New study expects Ethiopia to continue steady growth

The regulatory environment of the National Bank of Ethiopia will not open for foreign banks or subsidiaries and will still require private banks to place 27 percent of their loan portfolios in NBE bonds, in order to finance the Development Bank of Ethiopia, a new study revealed.

42, a Fitch Group company, under the title ‘Industry Forecast – Banking Sector Will Maintain Double Digit Growth’ stated that the banking sector will register robust growth, while public banks will continue their business leadership.

Results from the study indicated that loans and deposits in the Ethiopian commercial banking sector will expand at a robust rate over the year ahead, continuing a long trend of double-digit growth.

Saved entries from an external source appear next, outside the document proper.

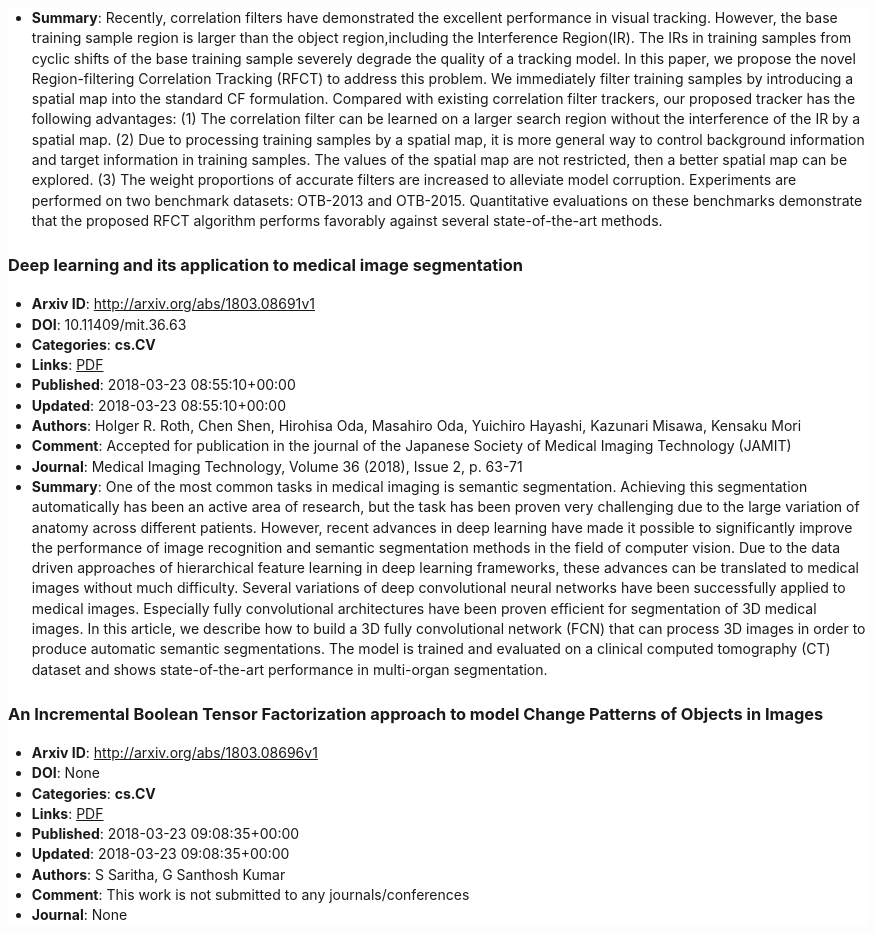 - **Summary**: Recently, correlation filters have demonstrated the excellent performance in visual tracking. However, the base training sample region is larger than the object region,including the Interference Region(IR). The IRs in training samples from cyclic shifts of the base training sample severely degrade the quality of a tracking model. In this paper, we propose the novel Region-filtering Correlation Tracking (RFCT) to address this problem. We immediately filter training samples by introducing a spatial map into the standard CF formulation. Compared with existing correlation filter trackers, our proposed tracker has the following advantages: (1) The correlation filter can be learned on a larger search region without the interference of the IR by a spatial map. (2) Due to processing training samples by a spatial map, it is more general way to control background information and target information in training samples. The values of the spatial map are not restricted, then a better spatial map can be explored. (3) The weight proportions of accurate filters are increased to alleviate model corruption. Experiments are performed on two benchmark datasets: OTB-2013 and OTB-2015. Quantitative evaluations on these benchmarks demonstrate that the proposed RFCT algorithm performs favorably against several state-of-the-art methods.



### Deep learning and its application to medical image segmentation
- **Arxiv ID**: http://arxiv.org/abs/1803.08691v1
- **DOI**: 10.11409/mit.36.63
- **Categories**: **cs.CV**
- **Links**: [PDF](http://arxiv.org/pdf/1803.08691v1)
- **Published**: 2018-03-23 08:55:10+00:00
- **Updated**: 2018-03-23 08:55:10+00:00
- **Authors**: Holger R. Roth, Chen Shen, Hirohisa Oda, Masahiro Oda, Yuichiro Hayashi, Kazunari Misawa, Kensaku Mori
- **Comment**: Accepted for publication in the journal of the Japanese Society of
  Medical Imaging Technology (JAMIT)
- **Journal**: Medical Imaging Technology, Volume 36 (2018), Issue 2, p. 63-71
- **Summary**: One of the most common tasks in medical imaging is semantic segmentation. Achieving this segmentation automatically has been an active area of research, but the task has been proven very challenging due to the large variation of anatomy across different patients. However, recent advances in deep learning have made it possible to significantly improve the performance of image recognition and semantic segmentation methods in the field of computer vision. Due to the data driven approaches of hierarchical feature learning in deep learning frameworks, these advances can be translated to medical images without much difficulty. Several variations of deep convolutional neural networks have been successfully applied to medical images. Especially fully convolutional architectures have been proven efficient for segmentation of 3D medical images. In this article, we describe how to build a 3D fully convolutional network (FCN) that can process 3D images in order to produce automatic semantic segmentations. The model is trained and evaluated on a clinical computed tomography (CT) dataset and shows state-of-the-art performance in multi-organ segmentation.



### An Incremental Boolean Tensor Factorization approach to model Change Patterns of Objects in Images
- **Arxiv ID**: http://arxiv.org/abs/1803.08696v1
- **DOI**: None
- **Categories**: **cs.CV**
- **Links**: [PDF](http://arxiv.org/pdf/1803.08696v1)
- **Published**: 2018-03-23 09:08:35+00:00
- **Updated**: 2018-03-23 09:08:35+00:00
- **Authors**: S Saritha, G Santhosh Kumar
- **Comment**: This work is not submitted to any journals/conferences
- **Journal**: None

It said that high economic growth, even as political risk remains elevated, and a sizable population will be the key driver of growth in the sector.

Ethiopia’s commercial banking sector will post a steady expansion over 2017, with both loan and deposit growth continuing on a strong upward trend.

Robust economic growth will continue to raise disposable incomes, boosting demand for credit and transaction accounts.

“We forecast loan and deposits to grow by 27.0 percent and 28 percent respectively in 2017, keeping growth in line with the annual average of 28.1 percent and 25.8 percent over the past 10 years,” the BMI research report estimated.

According to the report, loans will continue to post double digit growth over a multi quarter time horizon as the economy diversifies away from agriculture and disposable incomes rise.

The country will still post strong economic growth and will see higher value added industries become increasingly important economic drivers over the years ahead.

As a result, demand for credit from the private sector will rise as firms invest into new operations and expand existing ones. Already the proportion of new loans issued during the first quarter of 2016/17 were directed primarily towards trade and industry, this is expected to continue over 2017 which will boost loan growth.

“While Ethiopia will see growth remain below historic levels, the country will still post high growth levels compared to the wider Sub Saharan Africa (SSA) region, and this will support steady deposit growth over 2017 and onwards,” it explained.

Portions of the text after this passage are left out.